Sep 10, 2008, 16:43 GMT

La Paz, Bolivia - The conflict between left-wing populist President Evo Morales and five of the opposition-dominated provinces of Bolivia escalated Wednesday.

Looters overpowered national police to invade major telephone and television facilities in the large Bolivian city of Santa Cruz de la Sierra, a day after tax-collection offices were targeted, Bolivian television ATB reported.

The actions are the latest in more than two weeks of protests against the collection of taxes on natural gas production by the Bolivian state, which is trying to raise funds to provide all Bolivians over 60 a pension.

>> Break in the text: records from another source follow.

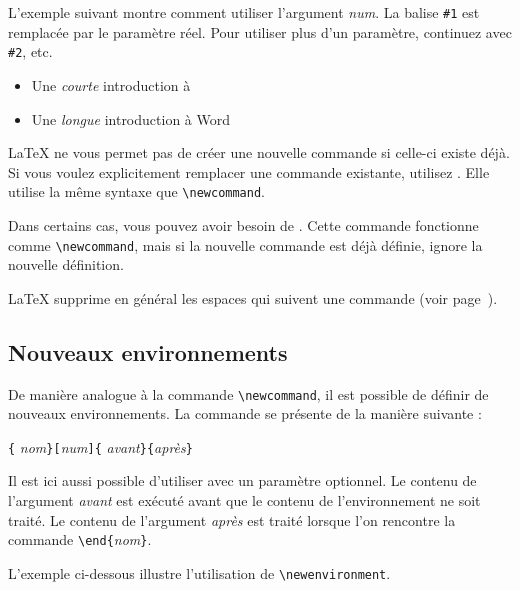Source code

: L'exemple suivant montre comment utiliser l'argument \emph{num}. La
balise \verb|#1| est remplacée par le paramètre réel.
Pour utiliser plus d'un paramètre, continuez avec \verb|#2|, etc.

\begin{example}
\newcommand{\uxil}[2]
    {Une \emph{#1}  
     introduction à #2}
\begin{itemize}
  \item \uxil{courte}{\LaTeXe}
  \item \uxil{longue}{Word}
\end{itemize}
\end{example}

\LaTeX{} ne vous permet pas de créer une nouvelle commande si celle-ci
existe déjà. Si vous voulez explicitement remplacer une commande
existante, utilisez . Elle utilise la même syntaxe
que \verb|\newcommand|. 

Dans certains cas, vous pouvez avoir besoin de
. Cette commande fonctionne comme
\verb|\newcommand|, mais si la nouvelle commande est déjà définie,
\LaTeXe{} ignore  la nouvelle définition.

\LaTeX{} supprime en général les espaces qui suivent une commande
(voir page~\pageref{whitespace}).

\subsection{Nouveaux environnements}

De manière analogue à la commande \verb|\newcommand|, il est possible
de définir de nouveaux environnements.  La commande
 se présente de la manière suivante :

\begin{lscommand}
\verb|{|%
       \emph{nom}\verb|}[|\emph{num}\verb|]{|%
       \emph{avant}\verb|}{|\emph{après}\verb|}|
\end{lscommand}

Il est ici aussi possible d'utiliser
 avec un paramètre optionnel. Le contenu de
l'argument \emph{avant} est exécuté avant que le contenu de
l'environnement ne soit traité. Le contenu de l'argument \emph{après}
est traité lorsque l'on rencontre la commande
\verb|\end{|\emph{nom}\verb|}|.

L'exemple ci-dessous illustre l'utilisation de \verb|\newenvironment|.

Santa Cruz province is one of five provinces opposing left-wing populist President Evo Morales, with ongoing attempts at referendums that would make them more autonomous and give them more control over energy revenues. The number represents more than half of Bolivia's nine provinces.

On Tuesday, demonstrators cut off gas exports to Brazil. Supporters of the pro-autonomy movement in Santa Cruz - some 900 kilometres east of La Paz - chased away police officers and soldiers who were watching over the tax authority building.

Government Chief of Staff Alfredo Rada described events as 'the start of a civilian coup d'état against democracy'.

The commander of the Eighth Division, General Marco Bracamonte, said soldiers will use real weapons from now on, to command more respect after being physically-attacked.

'We only look after the things that belong to the Bolivian state. We are not protecting any given politician,' he stressed.

On Wednesday, protestors looted the telephone company ENTEL, Bolivian television said. Mobile phone and Internet services were cut off, and contact between Santa Cruz and the rest of Bolivia was very difficult.

The regional facilities of the TV network Television Boliviana in Santa Cruz were also looted. Their filming and editing equipment was burned, and vandals set fire to a vehicle.

'Nothing else here is any use, and they took computers, mobile phones, armchairs. And whatever they could not take away they ended up burning in the street,' a reporter for the television network ATB said.

In a separate development, militants of the Union Juvenil Crucenista, a radical right-wing government opposition group, burned a bridge in the Pailon area, linking the villages of San Julian and Cuatro Canadas. The area is populated mostly by migrants from western Bolivia, who generally back Morales.

Supporters of Morales are demanding a tougher stance from the central state against violent groups in opposition-controlled provinces.

In August, Morales survived a recall referendum with some 67 per cent of the votes in favour of him staying.

He had requested the vote in a bid to consolidate his power after a series of recall referenda pitting him against the country's wealthy provinces over regional autonomy.

The Bolivian opposition has turned the pro-autonomy movement in several of the country's regions into a tool to attack the government, which has sought a redistribution of the country's resources to improve the lot of the impoverished indigenous majority.

Morales was elected in late 2005 to become Bolivia's first Indio president.

During a five-year mandate that is set to expire in 2011, he has pushed through a new constitution and enacted a series of socialist reforms to aid the poor native population in the mountainous west.

Since the beginning of the year, citizens in four provinces have approved referenda, by large margins, for greater autonomy from the national government, which would grant them control over key natural resources, including natural gas.

Morales declared each vote unconstitutional and void, but was unable to stop them from being held.

Bolivia has a population of 10 million. Around 60 per cent live in poverty, most of them Indios.